July 12, 2018   ·   0 Comments

Written By PETER RICHARDSON

On Monday afternoon, after 20 years in public service, Shelburne Mayor Ken Bennington announced he would not be seeking re-election in October’s municipal election.

When asked by the Free Press following a Council meeting on July 9, as to why he withdrew his nomination papers, Mayor Bennington said he would simply stand by his public statement on Facebook.

“With my heart heavy, after having served my community for 20 years of elected office, it is time to turn the page in my career as a public servant,” Mayor Bennington wrote. “A new and exciting chapter awaits, and like a good book that ou can’t put down, I look forward to it with anticipation.”

He added, “To the good people of Shelburne, it has been my pleasure and my honour to serve you. May God bless the Town of Shelburne and the wonderful people that call it home.”

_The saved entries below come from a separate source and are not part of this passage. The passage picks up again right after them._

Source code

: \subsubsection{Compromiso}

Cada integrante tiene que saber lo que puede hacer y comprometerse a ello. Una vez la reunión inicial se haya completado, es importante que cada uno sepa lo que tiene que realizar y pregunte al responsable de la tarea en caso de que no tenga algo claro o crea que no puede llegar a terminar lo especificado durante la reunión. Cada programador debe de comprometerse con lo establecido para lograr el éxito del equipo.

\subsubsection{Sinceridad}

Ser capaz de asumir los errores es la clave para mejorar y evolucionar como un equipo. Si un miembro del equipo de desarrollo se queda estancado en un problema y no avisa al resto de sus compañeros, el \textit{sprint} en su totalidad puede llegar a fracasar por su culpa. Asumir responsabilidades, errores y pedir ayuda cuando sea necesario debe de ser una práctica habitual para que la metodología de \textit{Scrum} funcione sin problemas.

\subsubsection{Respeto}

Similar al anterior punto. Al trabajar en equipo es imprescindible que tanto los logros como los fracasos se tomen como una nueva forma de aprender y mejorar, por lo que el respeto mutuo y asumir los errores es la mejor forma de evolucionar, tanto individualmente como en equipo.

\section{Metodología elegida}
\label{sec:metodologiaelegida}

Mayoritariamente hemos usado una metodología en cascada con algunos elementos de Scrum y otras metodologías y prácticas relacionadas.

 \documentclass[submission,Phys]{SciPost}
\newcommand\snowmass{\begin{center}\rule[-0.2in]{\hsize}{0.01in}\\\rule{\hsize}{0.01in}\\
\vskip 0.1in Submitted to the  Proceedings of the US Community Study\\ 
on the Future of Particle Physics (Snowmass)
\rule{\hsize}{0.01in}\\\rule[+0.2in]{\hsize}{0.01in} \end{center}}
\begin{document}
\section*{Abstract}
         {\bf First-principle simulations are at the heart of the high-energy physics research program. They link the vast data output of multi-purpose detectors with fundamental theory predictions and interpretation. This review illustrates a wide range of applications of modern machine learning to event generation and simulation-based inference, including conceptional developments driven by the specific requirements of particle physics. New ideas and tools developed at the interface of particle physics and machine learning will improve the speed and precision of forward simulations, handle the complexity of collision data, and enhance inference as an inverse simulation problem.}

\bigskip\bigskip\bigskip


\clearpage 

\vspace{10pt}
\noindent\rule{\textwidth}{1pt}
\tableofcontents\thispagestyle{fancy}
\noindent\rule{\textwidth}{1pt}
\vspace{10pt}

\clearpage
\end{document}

In further discussion on Monday, the mayor opened up enough to admit that his decision was influenced, in part, by his family and by an announcement from two other councillors that they would be signing papers on Tuesday to run against him as a mayor and deputy mayor combination. Mayor Bennington, after considerable soul searching and contemplation, decided that he would sooner withdraw than fight that potentially disruptive battle.

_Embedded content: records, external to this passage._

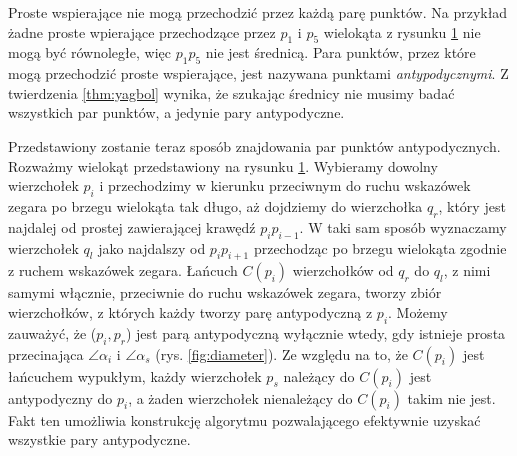 Proste wspierające nie mogą przechodzić przez każdą parę punktów. Na
przykład żadne proste wpierające przechodzące przez $p_1$ i $p_5$
wielokąta z rysunku \ref{fig:antipodal} nie mogą być równoległe, więc
$p_{1}p_{5}$ nie jest średnicą. Para punktów, przez które mogą
przechodzić proste wspierające, jest nazywana punktami
\emph{antypodycznymi}. Z twierdzenia \ref{thm:yagbol} wynika, że
szukając średnicy nie musimy badać wszystkich par punktów, a jedynie
pary antypodyczne.

\begin{figure}[htp]
\centering
\caption{\label{fig:antipodal}}
\end{figure}

Przedstawiony zostanie teraz sposób znajdowania par punktów
antypodycznych. Rozważmy wielokąt przedstawiony na
rysunku \ref{fig:antipodal}. Wybieramy dowolny wierzchołek $p_i$ i
przechodzimy w kierunku przeciwnym do ruchu wskazówek zegara po brzegu
wielokąta tak długo, aż dojdziemy do wierzchołka $q_r$, który jest
najdalej od prostej zawierającej krawędź $p_{i}p_{i-1}$. W taki sam
sposób wyznaczamy wierzchołek $q_l$ jako najdalszy od $p_{i}p_{i+1}$
przechodząc po brzegu wielokąta zgodnie z ruchem wskazówek
zegara. Łańcuch $C(p_i)$ wierzchołków od $q_r$ do $q_l$, z nimi samymi
włącznie, przeciwnie do ruchu wskazówek zegara, tworzy zbiór
wierzchołków, z których każdy tworzy parę antypodyczną z $p_i$. Możemy
zauważyć, że ($p_{i},p_{r}$) jest parą antypodyczną wyłącznie wtedy,
gdy istnieje prosta przecinająca $\angle \alpha_i$ i $\angle \alpha_s$
(rys. \ref{fig:diameter}). Ze względu na to, że $C(p_i)$ jest
łańcuchem wypukłym, każdy wierzchołek $p_s$ należący do $C(p_i)$ jest
antypodyczny do $p_i$, a żaden wierzchołek nienależący do $C(p_i)$
takim nie jest. Fakt ten umożliwia konstrukcję algorytmu pozwalającego
efektywnie uzyskać wszystkie pary antypodyczne.

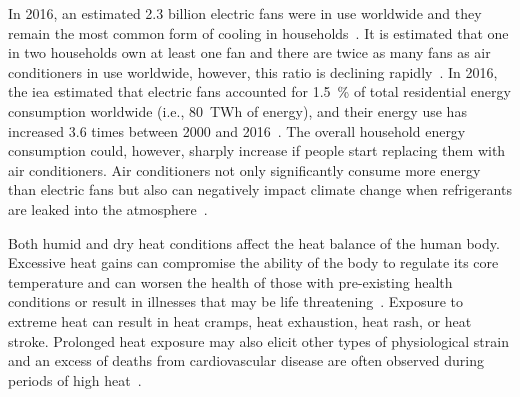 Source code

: In 2016, an estimated 2.3 billion electric fans were in use worldwide and they remain the most common form of cooling in households~\cite{IEA2018}.
It is estimated that one in two households own at least one fan and there are twice as many fans as air conditioners in use worldwide, however, this ratio is declining rapidly~\cite{IEA2018}.
In 2016, the \ac{iea} estimated that electric fans accounted for 1.5~\% of total residential energy consumption worldwide (i.e., 80~TWh of energy), and their energy use has increased 3.6 times between 2000 and 2016~\cite{IEA2018}.
The overall household energy consumption could, however, sharply increase if people start replacing them with air conditioners.
Air conditioners not only significantly consume more energy than electric fans but also can negatively impact climate change when refrigerants are leaked into the atmosphere~\cite{IEA2018}.

Both humid and dry heat conditions affect the heat balance of the human body.
Excessive heat gains can compromise the ability of the body to regulate its core temperature and can worsen the health of those with pre-existing health conditions or result in illnesses that may be life threatening~\cite{WMO2015}.
Exposure to extreme heat can result in heat cramps, heat exhaustion, heat rash, or heat stroke.
Prolonged heat exposure may also elicit other types of physiological strain and an excess of deaths from cardiovascular disease are often observed during periods of high heat~\cite{Semenza1996}.

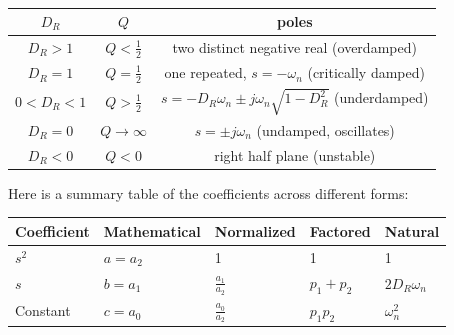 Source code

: \begin{enumerate}
\begin{align*}
    \end{align*}
    \begin{tabular}{|c|c|c|}\hline
      \(D_R\) & \(Q\) & poles \\ \hline
      \(D_R > 1\) & \(Q < \frac{1}{2}\) & two distinct negative real (overdamped) \\ \hline
      \(D_R = 1\) & \(Q = \frac{1}{2}\) & one repeated, \(s = -\omega_n\) (critically damped) \\ \hline
      \(0 < D_R < 1\) & \(Q > \frac{1}{2}\) & \(s = -D_R\omega_n \pm j\omega_n\sqrt{1 - D_R^2}\) (underdamped) \\ \hline
      \(D_R = 0\) & \(Q \to \infty\) & \(s = \pm j\omega_n\) (undamped, oscillates) \\ \hline
      \(D_R < 0\) & \(Q < 0\) & right half plane (unstable) \\ \hline
    \end{tabular}
\end{enumerate}

Here is a summary table of the coefficients across different forms:

\begin{center}
  \begin{tabularx}{\linewidth}{|X|X|X|X|X|}
    \hline
    \textbf{Coefficient} & \textbf{Mathematical} & \textbf{Normalized} & \textbf{Factored} & \textbf{Natural} \\
    \hline
    \(s^2\) & \(a = a_2\) & 1 & 1 & 1 \\
    \hline
    \(s\) & \(b = a_1\) & \(\displaystyle\frac{a_1}{a_2}\) & \(p_1 + p_2\) & \(2D_R\omega_n\) \\
    \hline
    Constant & \(c = a_0\) & \(\displaystyle\frac{a_0}{a_2}\) & \(p_1 p_2\) & \(\omega_n^2\) \\
    \hline
  \end{tabularx}
\end{center}

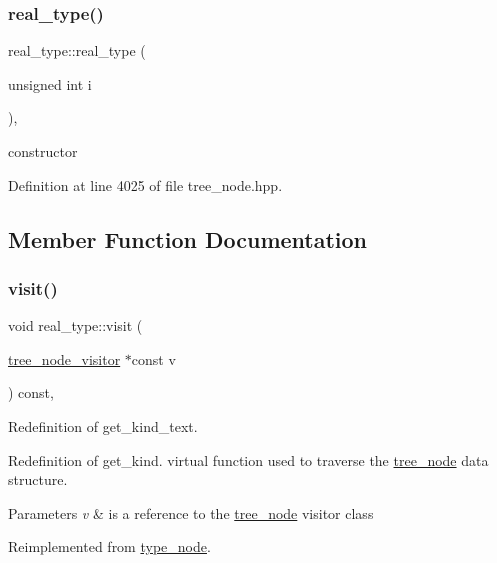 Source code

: \subsubsection{\texorpdfstring{real\+\_\+type()}{real\_type()}}
{\footnotesize\ttfamily real\+\_\+type\+::real\+\_\+type (\begin{DoxyParamCaption}\item[{unsigned int}]{i }\end{DoxyParamCaption})\hspace{0.3cm}{\ttfamily [inline]}, {\ttfamily [explicit]}}



constructor 



Definition at line 4025 of file tree\+\_\+node.\+hpp.



\subsection{Member Function Documentation}
\mbox{\label{structreal__type_a9f45291aa61c33e2abba3618ce224dc3}} 
\subsubsection{\texorpdfstring{visit()}{visit()}}
{\footnotesize\ttfamily void real\+\_\+type\+::visit (\begin{DoxyParamCaption}\item[{\hyperlink{classtree__node__visitor}{tree\+\_\+node\+\_\+visitor} $\ast$const}]{v }\end{DoxyParamCaption}) const\hspace{0.3cm}{\ttfamily [override]}, {\ttfamily [virtual]}}



Redefinition of get\+\_\+kind\+\_\+text. 

Redefinition of get\+\_\+kind. virtual function used to traverse the \hyperlink{classtree__node}{tree\+\_\+node} data structure. 
\begin{DoxyParams}{Parameters}
{\em v} & is a reference to the \hyperlink{classtree__node}{tree\+\_\+node} visitor class \\
\hline
\end{DoxyParams}


Reimplemented from \hyperlink{structtype__node_adc6e447af5f9505e6305320933c46a96}{type\+\_\+node}.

In explaining his decision, the mayor noted several decisive factors. One was the fact that over the past year, he has been seen as being a primary force, in two public battles, one over the Feral Cat Rescue situation and the other and more recent, the Fiddle Park sale. Regardless of his personal stance on both issues, Ken felt that perceptions were against him. As the mayor, he was seen as the ultimate power in both cases and neither one was publicly favourable to either him or Council, in general.

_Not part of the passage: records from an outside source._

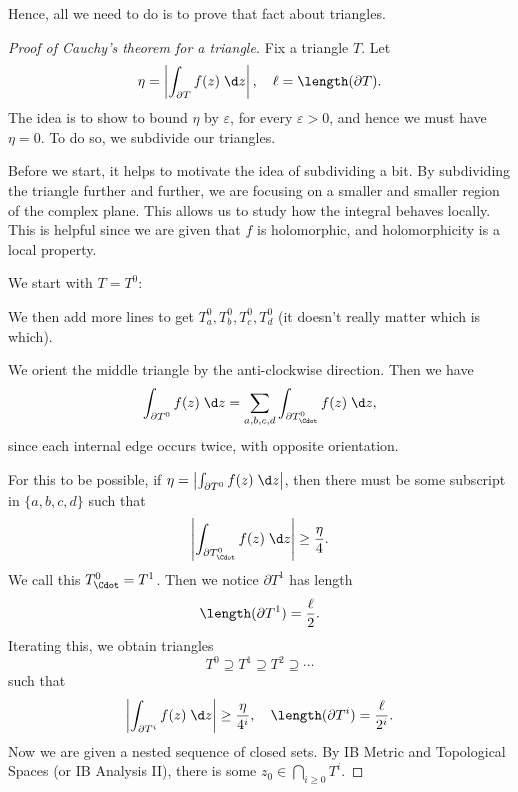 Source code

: \documentclass[a4paper]{article}
\begin{document}
Hence, all we need to do is to prove that fact about triangles.
\begin{proof}[Proof of Cauchy's theorem for a triangle]
  Fix a triangle $T$. Let
  \[
    \eta = \left|\int_{\partial T} f(z)\;\d z\right|,\quad \ell = \length (\partial T).
  \]
  The idea is to show to bound $\eta$ by $\varepsilon$, for every $\varepsilon > 0$, and hence we must have $\eta = 0$. To do so, we subdivide our triangles.

  Before we start, it helps to motivate the idea of subdividing a bit. By subdividing the triangle further and further, we are focusing on a smaller and smaller region of the complex plane. This allows us to study how the integral behaves locally. This is helpful since we are given that $f$ is holomorphic, and holomorphicity is a local property.

  We start with $T = T^0:$
  \begin{center}
  \end{center}
  We then add more lines to get $T_a^0, T_b^0, T_c^0, T_d^0$ (it doesn't really matter which is which).
  \begin{center}
  \end{center}
  We orient the middle triangle by the anti-clockwise direction. Then we have
  \[
    \int_{\partial T^0} f(z)\;\d z = \sum_{a, b, c, d} \int_{\partial T^0_{\Cdot}} f(z)\;\d z,
  \]
  since each internal edge occurs twice, with opposite orientation.

  For this to be possible, if $\eta = \left|\int_{\partial T^0} f(z)\;\d z\right|$, then there must be some subscript in $\{a, b, c, d\}$ such that
  \[
    \left|\int_{\partial T^0_{\Cdot}} f(z)\;\d z\right| \geq \frac{\eta}{4}.
  \]
  We call this $T_{\Cdot}^0 = T^1$. Then we notice $\partial T^1$ has length
  \[
    \length(\partial T^1) = \frac{\ell}{2}.
  \]
  Iterating this, we obtain triangles
  \[
    T^0 \supseteq T^1 \supseteq T^2 \supseteq \cdots
  \]
  such that
  \[
    \left|\int_{\partial T^i} f(z)\;\d z\right| \geq \frac{\eta}{4^i},\quad \length (\partial T^i) = \frac{\ell}{2^i}.
  \]
  Now we are given a nested sequence of closed sets. By IB Metric and Topological Spaces (or IB Analysis II), there is some $z_0 \in \bigcap_{i \geq 0} T^i$.


\end{proof}
\end{document}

A second, was the issue of the OPP costing and the local policing dilemma. It was no secret that the Mayor was and is a strong supporter of the existing force, however he also recognized the huge cost of maintaining the force while trying to build it a new home.

A home that would cost upwards of over $8 million when completed. $8 million that the Town simply does not have and would have to borrow the bulk of, in order to build. Considering all of the other infrastructure that the Town requires and that, the residents expect, even if it was possible to borrow the funds, the costs would be severely detrimental to the rest. The mayor felt strongly, that these and other  factors would make his chances of winning re-election dubious at best and so decided to let the new blood, coming up, face the problems while he watched studiously from the sidelines and moved on with his own agenda

Ken was clear about his reasons for becoming involved in public service, in the first place. He was not driven by a need for power or public recognition, but rather was just a guy who wanted to help his community. It started with him being a volunteer firefighter and that led to being Hydro Commissioner and then a councillor, the Deputy Mayor and culminated in him becoming the Mayor. Now he felt that it was time to step away from public office and move ahead with the rest of his life. Recently re-married and with his family interests at heart, he wants to change his priorities and look to a new future. As for Shelburne, his parting thoughts were that as a growing community, in search of new opportunities and new horizons, with a growing population diversity, both ethnically and spiritually, his wish was that the people of Shelburne simply “accept and love each other”!